De rechtbank zal de vordering van de benadeelde partij tot in totaal € 142,02, hoofdelijk, toewijzen, te vermeerderen met de wettelijke rente daarover vanaf het ontstaan van de schade, te weten 4 april 2024, tot aan de dag van algehele voldoening.
De benadeelde partij zal voor het overige niet-ontvankelijk worden verklaard in haar vordering. De behandeling van de vordering levert voor dit deel een onevenredige belasting van het strafgeding op omdat de vordering onvoldoende is onderbouwd en het toelaten van nadere bewijslevering zou betekenen dat de behandeling van de strafzaak moet worden aangehouden. De benadeelde partij kan het resterende deel van haar vordering bij de burgerlijke rechter aanbrengen.
Ten aanzien van de schadevergoedingsmaatregel
De rechtbank zal de hierna te noemen schadevergoedingsmaatregel opleggen, aangezien verdachte jegens het slachtoffer [aangever 3] , naar burgerlijk recht aansprakelijk is voor de schade die door het onder 4 bewezen geachte feit is toegebracht. De rechtbank waardeert deze op een bedrag van € 142,02 (honderdtweeënveertig euro en twee eurocent).
Voor het overige is de rechtbank van oordeel dat behandeling van de vordering een onevenredige belasting van het strafgeding oplevert. In zoverre kan de benadeelde partij daarom thans in haar vordering niet worden ontvangen en kan zij haar vordering slechts bij de burgerlijke rechter aanbrengen.
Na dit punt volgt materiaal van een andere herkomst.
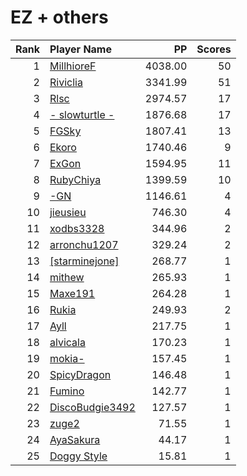 # EZ + others
| Rank | Player Name |  PP  | Scores |
| ----:|:----------- | ----:| ------:|
| 1 | [MillhioreF](https://osu.ppy.sh/u/941094) | 4038.00 | 50 |
| 2 | [Riviclia](https://osu.ppy.sh/u/1616533) | 3341.99 | 51 |
| 3 | [Rlsc](https://osu.ppy.sh/u/2110845) | 2974.57 | 17 |
| 4 | [- slowturtle -](https://osu.ppy.sh/u/2198995) | 1876.68 | 17 |
| 5 | [FGSky](https://osu.ppy.sh/u/2094566) | 1807.41 | 13 |
| 6 | [Ekoro](https://osu.ppy.sh/u/284905) | 1740.46 | 9 |
| 7 | [ExGon](https://osu.ppy.sh/u/214187) | 1594.95 | 11 |
| 8 | [RubyChiya](https://osu.ppy.sh/u/1719818) | 1399.59 | 10 |
| 9 | [-GN](https://osu.ppy.sh/u/895581) | 1146.61 | 4 |
| 10 | [jieusieu](https://osu.ppy.sh/u/759439) | 746.30 | 4 |
| 11 | [xodbs3328](https://osu.ppy.sh/u/1138389) | 344.96 | 2 |
| 12 | [arronchu1207](https://osu.ppy.sh/u/2226083) | 329.24 | 2 |
| 13 | [[starminejone]](https://osu.ppy.sh/u/1501609) | 268.77 | 1 |
| 14 | [mithew](https://osu.ppy.sh/u/2571893) | 265.93 | 1 |
| 15 | [Maxe191](https://osu.ppy.sh/u/2184751) | 264.28 | 1 |
| 16 | [Rukia](https://osu.ppy.sh/u/3603438) | 249.93 | 2 |
| 17 | [Ayll](https://osu.ppy.sh/u/5680885) | 217.75 | 1 |
| 18 | [alvicala](https://osu.ppy.sh/u/1570402) | 170.23 | 1 |
| 19 | [mokia-](https://osu.ppy.sh/u/4399129) | 157.45 | 1 |
| 20 | [SpicyDragon](https://osu.ppy.sh/u/3615845) | 146.48 | 1 |
| 21 | [Fumino](https://osu.ppy.sh/u/1842742) | 142.77 | 1 |
| 22 | [DiscoBudgie3492](https://osu.ppy.sh/u/4745917) | 127.57 | 1 |
| 23 | [zuge2](https://osu.ppy.sh/u/455528) | 71.55 | 1 |
| 24 | [AyaSakura](https://osu.ppy.sh/u/5010647) | 44.17 | 1 |
| 25 | [Doggy Style](https://osu.ppy.sh/u/3645031) | 15.81 | 1 |
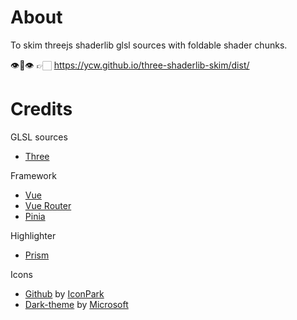 # About

To skim threejs shaderlib glsl sources with foldable shader chunks.

👁️👄👁️ 👉🏻 https://ycw.github.io/three-shaderlib-skim/dist/



# Credits

GLSL sources

- [Three](https://threejs.org/) 

Framework

- [Vue](https://vuejs.org/)
- [Vue Router](https://router.vuejs.org/)
- [Pinia](https://github.com/posva/pinia/)

Highlighter

- [Prism](https://prismjs.com/)

Icons
- [Github](https://www.svgrepo.com/svg/336206/github) by
  [IconPark](https://github.com/bytedance/IconPark)
- [Dark-theme](https://www.svgrepo.com/svg/310719/dark-theme) by
  [Microsoft](https://github.com/microsoft/fluentui-system-icons) 
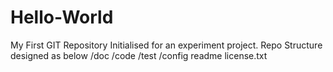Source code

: # Hello-World
My First GIT Repository
Initialised for an experiment project.
Repo Structure designed as below
/doc
/code
/test
/config
readme
license.txt
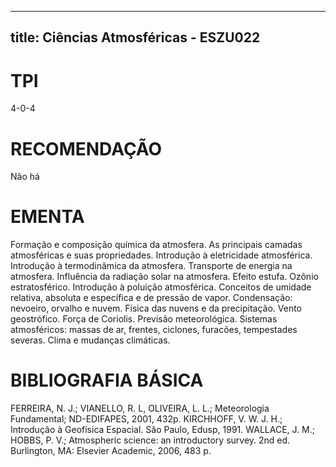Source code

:
---
title: Ciências Atmosféricas - ESZU022 
---

# TPI

4-0-4

# RECOMENDAÇÃO

Não há

# EMENTA

Formação e composição química da atmosfera. As principais camadas atmosféricas e suas propriedades. Introdução à eletricidade atmosférica. Introdução à termodinâmica da atmosfera. Transporte de energia na atmosfera. Influência da radiação solar na atmosfera. Efeito estufa. Ozônio estratosférico. Introdução à poluição atmosférica. Conceitos de umidade relativa, absoluta e específica e de pressão de vapor. Condensação: nevoeiro, orvalho e nuvem. Física das nuvens e da precipitação. Vento geostrófico. Força de Coriolis. Previsão meteorológica. Sistemas atmosféricos: massas de ar, frentes, ciclones, furacões, tempestades severas. Clima e mudanças climáticas.

# BIBLIOGRAFIA BÁSICA

FERREIRA, N. J.; VIANELLO, R. L, OLIVEIRA, L. L.; Meteorologia Fundamental; ND-EDIFAPES, 2001, 432p.
KIRCHHOFF, V. W. J. H.; Introdução à Geofísica Espacial. São Paulo, Edusp, 1991.
WALLACE, J. M.; HOBBS, P. V.; Atmospheric science: an introductory survey. 2nd ed. Burlington, MA: Elsevier Academic, 2006, 483 p.
        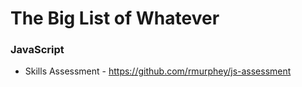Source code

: The Big List of Whatever
=========================

### JavaScript
- Skills Assessment - https://github.com/rmurphey/js-assessment
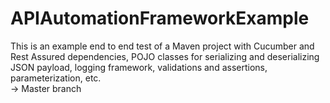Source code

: # APIAutomationFrameworkExample
This is an example end to end test of a Maven project with Cucumber and Rest Assured dependencies, POJO classes for serializing and deserializing JSON payload, logging framework,  validations and assertions, parameterization, etc.  
-> Master branch
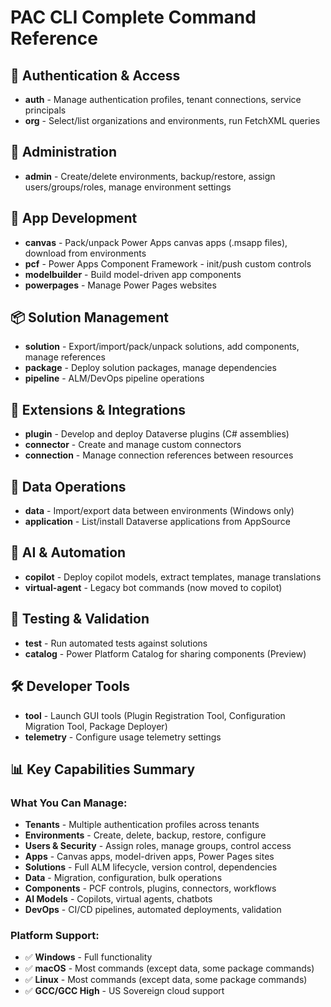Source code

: # PAC CLI Complete Command Reference

## 🔐 Authentication & Access
- **auth** - Manage authentication profiles, tenant connections, service principals
- **org** - Select/list organizations and environments, run FetchXML queries

## 👑 Administration
- **admin** - Create/delete environments, backup/restore, assign users/groups/roles, manage environment settings

## 📱 App Development
- **canvas** - Pack/unpack Power Apps canvas apps (.msapp files), download from environments
- **pcf** - Power Apps Component Framework - init/push custom controls
- **modelbuilder** - Build model-driven app components
- **powerpages** - Manage Power Pages websites

## 📦 Solution Management  
- **solution** - Export/import/pack/unpack solutions, add components, manage references
- **package** - Deploy solution packages, manage dependencies
- **pipeline** - ALM/DevOps pipeline operations

## 🔌 Extensions & Integrations
- **plugin** - Develop and deploy Dataverse plugins (C# assemblies)
- **connector** - Create and manage custom connectors
- **connection** - Manage connection references between resources

## 💾 Data Operations
- **data** - Import/export data between environments (Windows only)
- **application** - List/install Dataverse applications from AppSource

## 🤖 AI & Automation
- **copilot** - Deploy copilot models, extract templates, manage translations
- **virtual-agent** - Legacy bot commands (now moved to copilot)

## 🧪 Testing & Validation
- **test** - Run automated tests against solutions
- **catalog** - Power Platform Catalog for sharing components (Preview)

## 🛠️ Developer Tools
- **tool** - Launch GUI tools (Plugin Registration Tool, Configuration Migration Tool, Package Deployer)
- **telemetry** - Configure usage telemetry settings

## 📊 Key Capabilities Summary

### What You Can Manage:
- **Tenants** - Multiple authentication profiles across tenants
- **Environments** - Create, delete, backup, restore, configure
- **Users & Security** - Assign roles, manage groups, control access
- **Apps** - Canvas apps, model-driven apps, Power Pages sites
- **Solutions** - Full ALM lifecycle, version control, dependencies
- **Data** - Migration, configuration, bulk operations
- **Components** - PCF controls, plugins, connectors, workflows
- **AI Models** - Copilots, virtual agents, chatbots
- **DevOps** - CI/CD pipelines, automated deployments, validation

### Platform Support:
- ✅ **Windows** - Full functionality
- ✅ **macOS** - Most commands (except data, some package commands)
- ✅ **Linux** - Most commands (except data, some package commands)
- ✅ **GCC/GCC High** - US Sovereign cloud support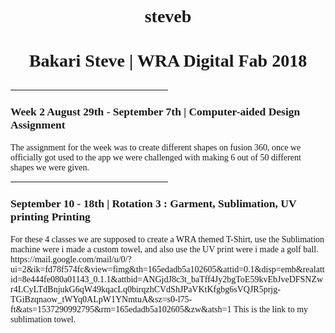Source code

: # steveb


<html>

<head>
<title> Template</title>

<style>
h1 {font-family:verdana; font-size:200%;text-align:center;}
h2 {font-family:verdana; font-size:150%;text-align:center;}
h3 {font-family:verdana; font-size:125%;}
p {font-family:verdana;font-size:100%;}
li {font-family:verdana;font-size:100%}
a {font-family:verdana;font-size:}100%;}
</style>

<body>
<h1> Bakari Steve | WRA Digital Fab 2018</h1>
<h2>
<p>
<hr style="width:50%">
</p>
<H3> Week 2 August 29th - September 7th | Computer-aided Design Assignment</h3>
<p> The assignment for the week was to create different shapes on fusion 360, once we officially got used to the app we were challenged with making 6 out of 50 different shapes we were given.
<hr style="width:50%">
</p>
<H3> September 10 - 18th | Rotation 3 : Garment, Sublimation, UV printing Printing</h3>
<p>
For these 4 classes we are supposed to create a WRA themed T-Shirt, use the Sublimation machine were i made a custom towel, and also use the UV print were i made a golf ball. https://mail.google.com/mail/u/0/?ui=2&ik=fd78f574fc&view=fimg&th=165edadb5a102605&attid=0.1&disp=emb&realattid=8e444fe080a01143_0.1.1&attbid=ANGjdJ8c3t_baTff4Jy2bgToE59kvEbJveDFSNZwr4LCyLTdBnjukG6qW49kqacLq0birqzhCVdShJPaVKtKfgbg6sVQJR5prjg-TGiBzqnaow_tWYq0ALpW1YNmtuA&sz=s0-l75-ft&ats=1537290992795&rm=165edadb5a102605&zw&atsh=1 This is the link to my sublimation towel.
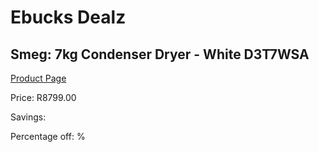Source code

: 
# Ebucks Dealz
## Smeg: 7kg Condenser Dryer - White D3T7WSA
[Product Page](https://www.ebucks.com/web/shop/productSelected.do?prodId=1183620027&catId=1196429345)

Price: R8799.00

Savings: 

Percentage off: %
	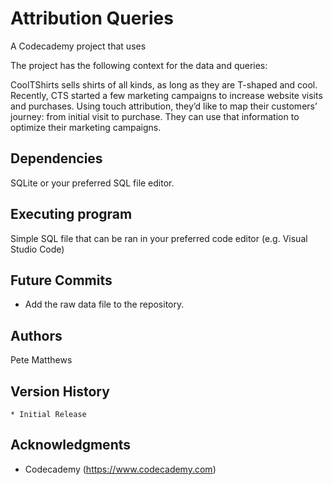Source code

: # Attribution Queries

A Codecademy project that uses

The project has the following context for the data and queries:

CoolTShirts sells shirts of all kinds, as long as they are T-shaped and cool. Recently, CTS started a few marketing campaigns to increase website visits and purchases. Using touch attribution, they’d like to map their customers’ journey: from initial visit to purchase. They can use that information to optimize their marketing campaigns.

## Dependencies

SQLite or your preferred SQL file editor.

## Executing program

Simple SQL file that can be ran in your preferred code editor (e.g. Visual Studio Code)

## Future Commits

- Add the raw data file to the repository.

## Authors

Pete Matthews

## Version History

    * Initial Release

## Acknowledgments

* Codecademy (https://www.codecademy.com)
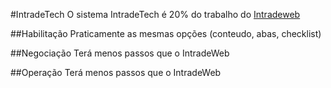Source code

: 

#IntradeTech
O sistema IntradeTech é 20% do trabalho do [Intradeweb](http://www2.intradebook.com/) 

##Habilitação
Praticamente as mesmas opções (conteudo, abas, checklist)

##Negociação
Terá menos passos que o IntradeWeb

##Operação
Terá menos passos que o IntradeWeb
10.Toepasselijke wettelijke voorschriften

De op te leggen straf en maatregel is gegrond op de artikelen 36f, 47, 57 en 311 van het Wetboek van Strafrecht.

11.Beslissing

De rechtbank komt op grond van het voorgaande tot de volgende beslissing.
Verklaart bewezen dat verdachte het ten laste gelegde heeft begaan zoals hiervoor in rubriek 5. is vermeld.
Verklaart niet bewezen wat aan verdachte meer of anders is ten laste gelegd dan hiervoor is bewezen verklaard en spreekt verdachte daarvan vrij.
Het bewezen verklaarde levert op:
ten aanzien van feit 1:
diefstal door twee of meer verenigde personen
ten aanzien van feit 2:
diefstal door twee of meer verenigde personen
ten aanzien van feit 3:
diefstal door twee of meer verenigde personen, waarbij de schuldige zich de toegang tot de plaats van het misdrijf heeft verschaft door middel van braak
ten aanzien van feit 4:
diefstal door twee of meer verenigde personen, waarbij de schuldige zich de toegang tot de plaats van het misdrijf heeft verschaft door middel van braak
Verklaart het bewezene strafbaar.
Verklaart verdachte,
[verdachte], daarvoor strafbaar.
Veroordeelt verdachte tot een gevangenisstraf van
12 (twaalf) maanden.
Beveelt dat de tijd die door veroordeelde voor de tenuitvoerlegging van deze uitspraak in verzekering en in voorlopige hechtenis is doorgebracht, bij de tenuitvoerlegging van die straf in mindering gebracht zal worden.
Wijst de vordering van de benadeelde partij [aangever 3] toe tot een bedrag van
€ 142,02 (honderdtweeënveertig euro en twee eurocent). aan vergoeding van materiële schade, te vermeerderen met de wettelijke rente daarover vanaf het moment van het ontstaan van de schade, te weten 4 april 2024, tot aan de dag van de algehele voldoening.
Veroordeelt verdachte tot betaling van het toegewezen bedrag aan partij [aangever 3] voornoemd, behalve voor zover deze vordering al door of namens een ander of anderen is betaald.
Veroordeelt verdachte voorts in de kosten door de benadeelde partij gemaakt en ten behoeve van de tenuitvoerlegging van deze uitspraak nog te maken, tot op heden begroot op nihil.
Bepaalt dat de benadeelde partij voor het overige niet-ontvankelijk in haar vordering is.
Legt verdachte de verplichting op ten behoeve van [aangever 3] aan de Staat van
€ 142,02 (honderdtweeënveertig euro en twee eurocent) te betalen, te vermeerderen met de wettelijke rente daarover vanaf het moment van het ontstaan van de schade, te weten 4 april 2024, tot aan de dag van de algehele voldoening. Bij gebreke van betaling en verhaal kan gijzeling worden toegepast voor de duur van twee dagen. De toepassing van die gijzeling heft de betalingsverplichting niet op.
Bepaalt dat, indien en voor zover verdachte aan een van de genoemde betalingsverplichtingen heeft voldaan, daarmee de andere is vervallen.
Dit vonnis is gewezen door
mr. R.A. Sipkens, voorzitter,
mrs. M. Smit en G.J.M. Kruizinga, rechters,
in tegenwoordigheid van mr. V.D. Bennett, griffier,
en uitgesproken op de openbare terechtzitting van deze rechtbank van 12 september 2024.